** Opening Data records block **
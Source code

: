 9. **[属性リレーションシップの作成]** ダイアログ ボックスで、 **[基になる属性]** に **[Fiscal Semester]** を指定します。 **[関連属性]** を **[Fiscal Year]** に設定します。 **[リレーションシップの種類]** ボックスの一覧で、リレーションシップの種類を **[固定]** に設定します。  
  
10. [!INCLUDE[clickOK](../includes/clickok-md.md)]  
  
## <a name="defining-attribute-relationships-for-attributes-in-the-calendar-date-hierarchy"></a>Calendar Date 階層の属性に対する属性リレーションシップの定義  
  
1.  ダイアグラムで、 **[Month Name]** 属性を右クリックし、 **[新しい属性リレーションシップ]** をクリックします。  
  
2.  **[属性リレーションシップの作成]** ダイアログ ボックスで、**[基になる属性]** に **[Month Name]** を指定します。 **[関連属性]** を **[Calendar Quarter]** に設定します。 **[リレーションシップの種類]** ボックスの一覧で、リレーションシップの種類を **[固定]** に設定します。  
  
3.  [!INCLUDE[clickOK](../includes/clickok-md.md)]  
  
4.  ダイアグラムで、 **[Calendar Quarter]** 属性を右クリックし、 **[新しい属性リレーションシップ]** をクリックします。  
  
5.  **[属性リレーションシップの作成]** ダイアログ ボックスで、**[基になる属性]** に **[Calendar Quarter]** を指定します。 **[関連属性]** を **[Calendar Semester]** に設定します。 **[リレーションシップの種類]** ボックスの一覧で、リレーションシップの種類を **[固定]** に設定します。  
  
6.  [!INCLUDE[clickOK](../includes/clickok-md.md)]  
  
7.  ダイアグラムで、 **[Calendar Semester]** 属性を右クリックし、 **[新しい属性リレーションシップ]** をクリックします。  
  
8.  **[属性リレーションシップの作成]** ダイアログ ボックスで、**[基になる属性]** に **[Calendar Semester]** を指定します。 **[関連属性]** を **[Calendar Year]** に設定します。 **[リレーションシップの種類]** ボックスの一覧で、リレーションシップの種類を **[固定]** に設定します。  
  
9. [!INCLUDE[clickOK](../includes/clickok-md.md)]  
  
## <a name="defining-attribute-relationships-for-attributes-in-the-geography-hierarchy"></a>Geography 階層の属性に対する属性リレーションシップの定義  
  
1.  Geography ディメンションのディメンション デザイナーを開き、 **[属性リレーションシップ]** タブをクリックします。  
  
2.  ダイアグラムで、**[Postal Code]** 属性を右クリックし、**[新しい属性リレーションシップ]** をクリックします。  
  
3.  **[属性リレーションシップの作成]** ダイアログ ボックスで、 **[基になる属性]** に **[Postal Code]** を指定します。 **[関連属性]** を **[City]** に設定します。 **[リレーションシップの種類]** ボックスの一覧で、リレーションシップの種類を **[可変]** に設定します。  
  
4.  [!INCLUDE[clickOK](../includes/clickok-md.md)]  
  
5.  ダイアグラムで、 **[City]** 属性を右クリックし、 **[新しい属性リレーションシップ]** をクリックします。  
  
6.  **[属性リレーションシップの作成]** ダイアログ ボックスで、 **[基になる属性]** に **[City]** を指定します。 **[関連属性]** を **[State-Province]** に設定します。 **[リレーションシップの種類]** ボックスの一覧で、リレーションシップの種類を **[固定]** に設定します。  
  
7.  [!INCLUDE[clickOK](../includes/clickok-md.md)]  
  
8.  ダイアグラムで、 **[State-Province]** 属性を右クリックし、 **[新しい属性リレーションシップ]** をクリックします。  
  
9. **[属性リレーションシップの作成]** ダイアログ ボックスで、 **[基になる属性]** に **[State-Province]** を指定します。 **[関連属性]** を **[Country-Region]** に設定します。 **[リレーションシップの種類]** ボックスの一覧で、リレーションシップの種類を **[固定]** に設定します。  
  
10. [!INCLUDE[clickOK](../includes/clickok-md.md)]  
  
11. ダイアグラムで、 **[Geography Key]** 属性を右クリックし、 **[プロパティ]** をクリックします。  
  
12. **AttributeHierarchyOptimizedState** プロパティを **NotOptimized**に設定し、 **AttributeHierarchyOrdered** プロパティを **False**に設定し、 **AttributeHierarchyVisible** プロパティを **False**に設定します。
** Closing Data records block **
### Task details
Could you print, word for word, the line containing "に **[State-Province]** を指定します。" and every line after it through the end of the records, and nothing else?

### Problem solution
9. **[属性リレーションシップの作成]** ダイアログ ボックスで、 **[基になる属性]** に **[State-Province]** を指定します。 **[関連属性]** を **[Country-Region]** に設定します。 **[リレーションシップの種類]** ボックスの一覧で、リレーションシップの種類を **[固定]** に設定します。  
  
10. [!INCLUDE[clickOK](../includes/clickok-md.md)]  
  
11. ダイアグラムで、 **[Geography Key]** 属性を右クリックし、 **[プロパティ]** をクリックします。  
  
12. **AttributeHierarchyOptimizedState** プロパティを **NotOptimized**に設定し、 **AttributeHierarchyOrdered** プロパティを **False**に設定し、 **AttributeHierarchyVisible** プロパティを **False**に設定します。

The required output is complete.